Keras NMT toolkit that predates the hype cycle
A research-grade neural machine translation framework built before Transformers ate the world, still supporting RNNs, attention variants, and interactive translation.

What it does
NMT-Keras is a neural machine translation library built on a forked Keras 2.0.7+ and a custom multimodal wrapper. It trains and runs seq2seq models—RNN-based with Bahdanau or Luong attention, plus a Transformer implementation—through a config.py and main.py workflow.
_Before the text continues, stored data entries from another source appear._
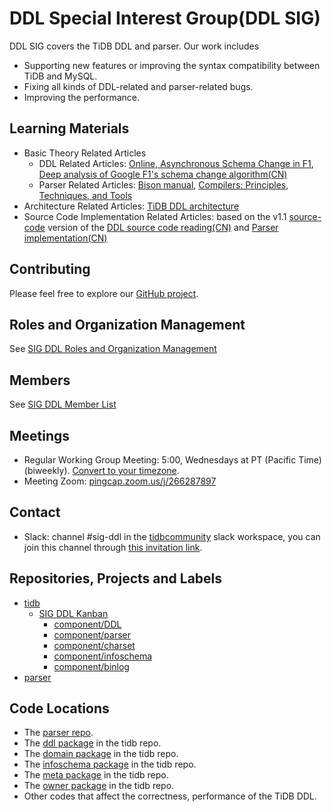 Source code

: # DDL Special Interest Group(DDL SIG)

DDL SIG covers the TiDB DDL and parser. Our work includes
* Supporting new features or improving the syntax compatibility between TiDB and MySQL.
* Fixing all kinds of DDL-related and parser-related bugs.
* Improving the performance.

## Learning Materials

* Basic Theory Related Articles
    * DDL Related Articles: [Online, Asynchronous Schema Change in F1](https://static.googleusercontent.com/media/research.google.com/zh-CN//pubs/archive/41376.pdf), [Deep analysis of Google F1's schema change algorithm(CN)](https://github.com/ngaut/builddatabase/blob/master/f1/schema-change.md)
    * Parser Related Articles: [Bison manual](https://www.gnu.org/software/bison/manual/html_node/index.html), [Compilers: Principles, Techniques, and Tools](https://www.amazon.com/Compilers-Principles-Techniques-Tools-2nd/dp/0321486811v)
* Architecture Related Articles: [TiDB DDL architecture](https://github.com/pingcap/tidb/blob/master/docs/design/2018-10-08-online-DDL.md)
* Source Code Implementation Related Articles: based on the v1.1 [source-code](https://github.com/pingcap/tidb/tree/source-code) version of the [DDL source code reading(CN)](https://pingcap.com/blog-cn/tidb-source-code-reading-17/) and [Parser implementation(CN)](https://pingcap.com/blog-cn/tidb-source-code-reading-5/)

## Contributing

Please feel free to explore our [GitHub project](https://github.com/orgs/pingcap/projects/28).

## Roles and Organization Management

See [SIG DDL Roles and Organization Management](./roles-and-organization-management.md)

## Members

See [SIG DDL Member List](https://pingcap.com/developer/sig/ddl)

## Meetings

* Regular Working Group Meeting: 5:00, Wednesdays at PT (Pacific Time) (biweekly). [Convert to your timezone](http://www.thetimezoneconverter.com/?t=5:00&tz=PT%20%28Pacific%20Time%29).
* Meeting Zoom: [pingcap.zoom.us/j/266287897](https://pingcap.zoom.us/j/266287897)

## Contact

* Slack: channel #sig-ddl in the [tidbcommunity](https://pingcap.com/tidbslack) slack workspace, you can join this channel through [this invitation link](https://slack.tidb.io/invite?team=tidb-community&channel=sig-ddl&ref=pingcap-community).

## Repositories, Projects and Labels

* [tidb](https://github.com/pingcap/tidb)
    * [SIG DDL Kanban](https://github.com/pingcap/tidb/projects/40)
        * [component/DDL](https://github.com/pingcap/tidb/labels/component%2FDDL)
        * [component/parser](https://github.com/pingcap/tidb/labels/component%2Fparser)
        * [component/charset](https://github.com/pingcap/tidb/labels/component%2Fcharset)
        * [component/infoschema](https://github.com/pingcap/tidb/labels/component%2Finfoschema)
        * [component/binlog](https://github.com/pingcap/tidb/labels/component%2Fbinlog)
* [parser](https://github.com/pingcap/parser/issues)

## Code Locations

* The [parser repo](https://github.com/pingcap/parser).
* The [ddl package](https://github.com/pingcap/tidb/tree/master/ddl) in the tidb repo.
* The [domain package](https://github.com/pingcap/tidb/tree/master/domain) in the tidb repo.
* The [infoschema package](https://github.com/pingcap/tidb/tree/master/infoschema) in the tidb repo.
* The [meta package](https://github.com/pingcap/tidb/tree/master/meta) in the tidb repo.
* The [owner package](https://github.com/pingcap/tidb/tree/master/owner) in the tidb repo.
* Other codes that affect the correctness, performance of the TiDB DDL. 
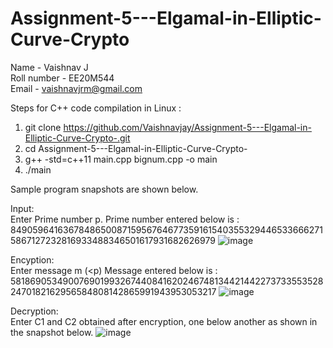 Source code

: # Assignment-5---Elgamal-in-Elliptic-Curve-Crypto

Name - Vaishnav J  
Roll number - EE20M544  
Email - vaishnavjrm@gmail.com  

Steps for C++ code compilation in Linux :
1. git clone https://github.com/Vaishnavjay/Assignment-5---Elgamal-in-Elliptic-Curve-Crypto-.git
2. cd Assignment-5---Elgamal-in-Elliptic-Curve-Crypto-
3. g++ -std=c++11 main.cpp bignum.cpp -o main
4. ./main

Sample program snapshots are shown below.

Input:    
Enter Prime number p.
Prime number entered below is : 8490596416367848650087159567646773591615403553294465336662715867127232816933488346501617931682626979 
![image](https://user-images.githubusercontent.com/17180872/144440625-8f5db761-3684-4ffc-9084-7ce907cd5fcf.png)

Encyption:    
Enter message m (<p)
Message entered below is : 5818690534900769019932674408416202467481344214422737335535282470182162956584808142865991943953053217
![image](https://user-images.githubusercontent.com/17180872/144442344-cc234694-71a3-46b3-8e4e-8eb9a968b749.png)


Decryption:    
Enter C1 and C2 obtained after encryption, one below another as shown in the snapshot below.
![image](https://user-images.githubusercontent.com/17180872/144442485-51227cd4-1672-498e-baa4-e289ef18cd78.png)
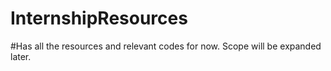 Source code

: # InternshipResources
#Has all the resources and relevant codes for now. Scope will be expanded later.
Decoding supports beam search, ensemble averaging, length normalization, and n-best list generation.
The interesting bit
The project doubles as a research vehicle for interactive and online NMT: there’s a whole branch for protocols where human translators collaborate with the model in real time, plus a client-server web demo. That’s unusual depth for a Keras-era toolkit, and the authors published on it.
Key highlights
- Supports both attentional RNNs (GRU/LSTM, conditional variants, residual stacks) and Transformer architectures
- Multi-GPU training (TensorFlow only), TensorBoard logging, and label smoothing
- Pretrained embeddings (GloVe, Word2Vec), unknown-word replacement, and model averaging
- Interactive NMT branch with online learning; live web demo at
casmacat.prhlt.upv.es/inmt - Two Colab notebooks for tutorial and model-dissection walkthroughs
Caveats
- Requires a specific fork of Keras (
MarcBS/keras) and a companionmultimodal_keras_wrapper—not stock dependencies - Theano backend is untested and throws a known, non-fatal
InconsistencyError - Python 3.7 badge suggests the codebase hasn’t tracked the ecosystem forward
Verdict
Worth a look if you’re reproducing older NMT papers, studying interactive translation interfaces, or need a hackable Keras-era baseline. Skip it if you want production-scale training with modern PyTorch or JAX stacks.